Sunday night marked WWE's yearly event that puts titles first as Night of Champions emanated from TD Garden in Boston. CM Punk vs. John Cena for the WWE championship headlined the show, but every other title was defended as well.
Night of Champions is generally considered to be a B-level show, and I would say that it lived up to that advanced billing. There wasn't a lot of build put into the undercard matches and that ultimately detracted from each.
The fact that JBL sat in on commentary for the recovering Jerry "The King" Lawler may have been the high point of the night, since several of the matches fell short of expectations. I wasn't expecting anything great, with much of the energy likely being focused on Survivor Series in a couple of months, but the show didn't really have any great moments.
The Punk vs. Cena ending in particular closed things out on a bad note, but there wasn't a lot to love prior to that either. Keep reading for grades for that match as well as every other match on the Night of Champions card.
It may not have featured any sort of technical excellence, but the pre-show battle royal to determine the No. 1 contender for Antonio Cesaro's United States title delivered with some solid action and a sensible winner.
Entering the night, there were a few possibilities in terms of who might win, but Long Island Iced Z Zack Ryder came out on top.
Ryder has been given some wins as of late, most notably a disqualification victory over Daniel Bryan on SmackDown, so he had a lot of momentum after eliminating Tensai and becoming No. 1 contender for the U.S. strap.

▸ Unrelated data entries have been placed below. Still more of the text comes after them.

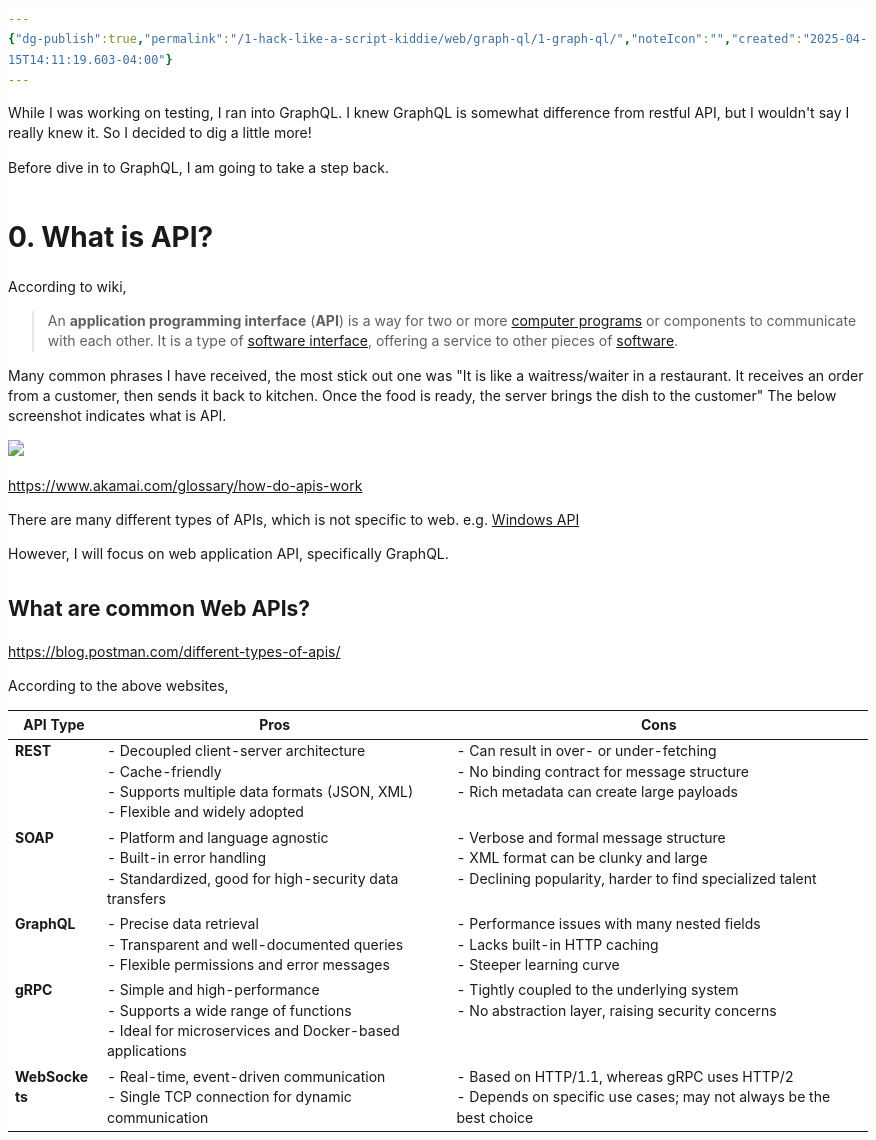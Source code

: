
 ```yaml
---
{"dg-publish":true,"permalink":"/1-hack-like-a-script-kiddie/web/graph-ql/1-graph-ql/","noteIcon":"","created":"2025-04-15T14:11:19.603-04:00"}
---
```





















While I was working on testing, I ran into GraphQL. I knew GraphQL is somewhat difference from restful API, but I wouldn't say I really knew it. So I decided to dig a little more!


Before dive in to GraphQL, I am going to take a step back.

# 0. What is API?
According to wiki, 
> An **application programming interface** (**API**) is a way for two or more [computer programs](https://en.wikipedia.org/wiki/Computer_program "Computer program") or components to communicate with each other. It is a type of [software interface](https://en.wikipedia.org/wiki/Software_interface "Software interface"), offering a service to other pieces of [software](https://en.wikipedia.org/wiki/Software "Software").

Many common phrases I have received, the most stick out one was "It is like a waitress/waiter in a restaurant. It receives an order from a customer, then sends it back to kitchen. Once the food is ready, the server brings the dish to the customer"
The below screenshot indicates what is API. 

![](https://i.imgur.com/Wx0aIxb.png)



https://www.akamai.com/glossary/how-do-apis-work

There are many different types of APIs, which is not specific to web. e.g. [Windows API](https://learn.microsoft.com/en-us/windows/win32/api/?source=recommendations)

However, I will focus on web application API, specifically GraphQL.
## What are common Web APIs?

https://blog.postman.com/different-types-of-apis/

According to the above websites,  

| **API Type**   | **Pros**                                                                                                                                    | **Cons**                                                                                                                                    |
| -------------- | ------------------------------------------------------------------------------------------------------------------------------------------- | ------------------------------------------------------------------------------------------------------------------------------------------- |
| **REST**       | - Decoupled client-server architecture<br>- Cache-friendly<br>- Supports multiple data formats (JSON, XML)<br>- Flexible and widely adopted | - Can result in over- or under-fetching<br>- No binding contract for message structure<br>- Rich metadata can create large payloads         |
| **SOAP**       | - Platform and language agnostic<br>- Built-in error handling<br>- Standardized, good for high-security data transfers                      | - Verbose and formal message structure<br>- XML format can be clunky and large<br>- Declining popularity, harder to find specialized talent |
| **GraphQL**    | - Precise data retrieval<br>- Transparent and well-documented queries<br>- Flexible permissions and error messages                          | - Performance issues with many nested fields<br>- Lacks built-in HTTP caching<br>- Steeper learning curve                                   |
| **gRPC**       | - Simple and high-performance<br>- Supports a wide range of functions<br>- Ideal for microservices and Docker-based applications            | - Tightly coupled to the underlying system<br>- No abstraction layer, raising security concerns                                             |
| **WebSockets** | - Real-time, event-driven communication<br>- Single TCP connection for dynamic communication                                                | - Based on HTTP/1.1, whereas gRPC uses HTTP/2<br>- Depends on specific use cases; may not always be the best choice                         |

It was nice to see some of the lower-card guys compete in the match and I was especially glad that Ted DiBiase made his long-awaited return. It seemed like DiBiase might have a legitimate shot to win in his return a la Christian at Over The Limit, but he was thrown out quickly.
Tyson Kidd also would have been a solid choice, but he was eliminated by Tensai with a cool powerbomb over the top rope. The only guy standing between Ryder and a win was former United States champion Santino Marella, so it was encouraging that he was eliminated as well.
I had no interest in seeing Santino vs. Cesaro again, so I can't argue with the WWE's decision to have Ryder win, especially since he is a former United States champion in his own right and a guy who is extremely over with the crowd.
I had high hopes for the fatal four-way Intercontinental title match heading into the night, despite the lack of build, but the bout ultimately fell short of my expectations.
The Miz, Cody Rhodes, Rey Mysterio and Sin Cara are all solid in-ring workers, but there were too many instances where multiple wrestlers were resting outside when there could have been a little more action. Both Mysterio and Sin Cara were somewhat sloppy in certain situations, too.
Miz retained the title after a strange spot in which Sin Cara put a spare mask over his face and temporarily blinded him. Miz recovered, however, and hit Rhodes with a Skull Crushing Finale to win.
I was fine with Miz winning, but Rhodes would have been the better choice. Rhodes has been in dire straits since losing the Intercontinental title and hasn't been utilized particularly well, so winning the title may have put him back on the right track.
Miz, on the other hand, is being held back by the Intercontinental championship. He has suffered several non-title losses since winning the belt, and there is no clear path to the main-event scene despite the fact that Miz is a main-event-level talent.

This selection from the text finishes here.